**What you have to do:** Copy out the full data exactly as given; pictures should not be included.

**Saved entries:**
┄┄┄┄┄┄
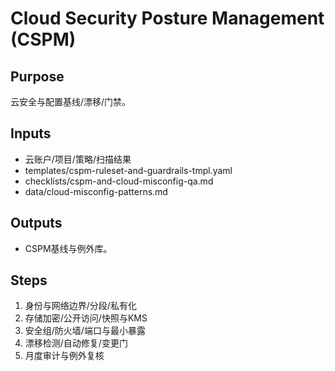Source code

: # Cloud Security Posture Management (CSPM)

## Purpose

云安全与配置基线/漂移/门禁。

## Inputs

- 云账户/项目/策略/扫描结果
- templates/cspm-ruleset-and-guardrails-tmpl.yaml
- checklists/cspm-and-cloud-misconfig-qa.md
- data/cloud-misconfig-patterns.md

## Outputs

- CSPM基线与例外库。

## Steps

1. 身份与网络边界/分段/私有化
2. 存储加密/公开访问/快照与KMS
3. 安全组/防火墙/端口与最小暴露
4. 漂移检测/自动修复/变更门
5. 月度审计与例外复核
┄┄┄┄┄┄
**Output for this task:**
Source code

: # Cloud Security Posture Management (CSPM)

## Purpose

云安全与配置基线/漂移/门禁。

## Inputs

- 云账户/项目/策略/扫描结果
- templates/cspm-ruleset-and-guardrails-tmpl.yaml
- checklists/cspm-and-cloud-misconfig-qa.md
- data/cloud-misconfig-patterns.md

## Outputs

- CSPM基线与例外库。

## Steps

1. 身份与网络边界/分段/私有化
2. 存储加密/公开访问/快照与KMS
3. 安全组/防火墙/端口与最小暴露
4. 漂移检测/自动修复/变更门
5. 月度审计与例外复核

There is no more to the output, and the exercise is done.